Now, four years of data shows those restrictions have not lowered obesity rates or changed the neighborhoods' eating habits, a new study from researchers at RAND finds.
Somewhat surprisingly, obesity rates actually grew faster in the areas with the fast-food restriction.
Obesity rates grew faster in areas with fast-food restrictions
The fast-food ordinance was passed unanimously by the Los Angeles City Council in 2008 and was enacted later that year. It covered regions home to about 700,000 people.
The measure came at a time when the proportion of obese and overweight people was much greater in South Los Angeles than in other areas of the city. But between 2008 and 2012, that gap grew.
Body mass index (a measure of body fat) went up in the area, and so did the percentage of people who were overweight or obese. In areas with the fast-food ban, the number of overweight or obese people jumped from 63 percent in 2007 to 75 percent in 2012. In the rest of the county, that increase was much smaller — just 57 percent to 58 percent.
The researchers did find one positive sign — soft drink consumption fell — but that happened across the whole city, not just in the areas covered by the ordinance.

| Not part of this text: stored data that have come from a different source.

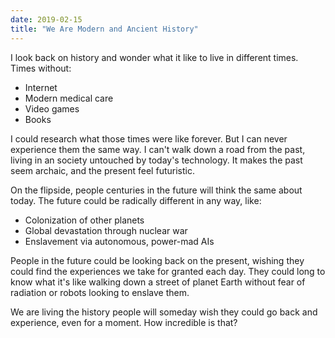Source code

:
```yaml
---
date: 2019-02-15
title: "We Are Modern and Ancient History"
---
```


I look back on history and wonder what it like to live in different times. Times without:

* Internet
* Modern medical care
* Video games
* Books

I could research what those times were like forever. But I can never experience them the same way. I can't walk down a road from the past, living in an society untouched by today's technology. It makes the past seem archaic, and the present feel futuristic.

On the flipside, people centuries in the future will think the same about today. The future could be radically different in any way, like:

* Colonization of other planets
* Global devastation through nuclear war
* Enslavement via autonomous, power-mad AIs

People in the future could be looking back on the present, wishing they could find the experiences we take for granted each day. They could long to know what it's like walking down a street of planet Earth without fear of radiation or robots looking to enslave them.

We are living the history people will someday wish they could go back and experience, even for a moment. How incredible is that?
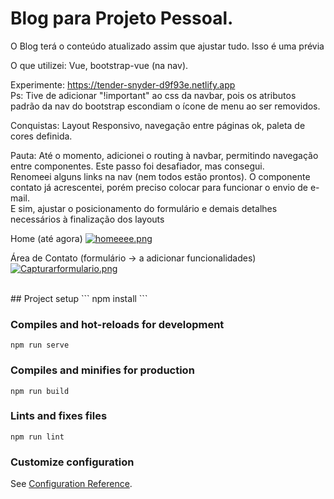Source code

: # Blog para Projeto Pessoal. 

O Blog terá o conteúdo atualizado assim que ajustar tudo. Isso é uma prévia </br>

O que utilizei: Vue, bootstrap-vue (na nav). </br>


Experimente: https://tender-snyder-d9f93e.netlify.app </br>
Ps: Tive de adicionar "!important" ao css da navbar, pois os atributos padrão da nav do bootstrap escondiam o ícone de menu ao ser removidos.
</br>

Conquistas:
Layout Responsivo, navegação entre páginas ok, paleta de cores definida. </br>

Pauta:
Até o momento, adicionei o routing à navbar, permitindo navegação entre componentes. Este passo foi desafiador, mas consegui. </br>
Renomeei alguns links na nav (nem todos estão prontos). O componente contato já acrescentei, porém preciso colocar para funcionar o envio de e-mail. </br> 
E sim, ajustar o posicionamento do formulário e demais detalhes necessários à finalização dos layouts </br>


Home (até agora) [![homeeee.png](https://i.postimg.cc/ryt9f7cB/homeeee.png)](https://postimg.cc/8sNW5K74)
</br>

Área de Contato (formulário -> a adicionar funcionalidades)
[![Capturarformulario.png](https://i.postimg.cc/MGNQRKcv/Capturarformulario.png)](https://postimg.cc/GBPtnRxC)


</br>
## Project setup
```
npm install
```

### Compiles and hot-reloads for development
```
npm run serve
```

### Compiles and minifies for production
```
npm run build
```

### Lints and fixes files
```
npm run lint
```

### Customize configuration
See [Configuration Reference](https://cli.vuejs.org/config/).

The restriction didn't apply to many fast-food restaurants
Big chains with drive-thrus aren't necessarily watering holes for residents of a neighborhood. (Vivido/Flickr)
The researchers say that in large part, the problem with the ordinance is that it didn't target the right types of restaurants. The zoning regulation only applied to standalone restaurants, which the researchers argue left out many places dishing out unhealthy food, like convenience stores that sell chips and candy. From 2008 to 2012, 17 new fast-food restaurants were actually able to open in the area despite the ordinance, because they weren't standalone spots (rather, they were in places like strip malls).
The big, chain-style fast-food restaurants, meanwhile, might have been the wrong target. It's possible, the researchers think, the chains may be more popular with people passing through the neighborhoods (and not residents) because they have drive-thrus and are often located on major roads.
The numbers also might not necessarily come down quickly with any policy, because people form their eating habits over life and could be slow to change them. There isn't any one way to drastically reduce obesity, the researchers say, but for cities with goals similar to Los Angeles', policies should take smaller food markets and other types of restaurants into consideration.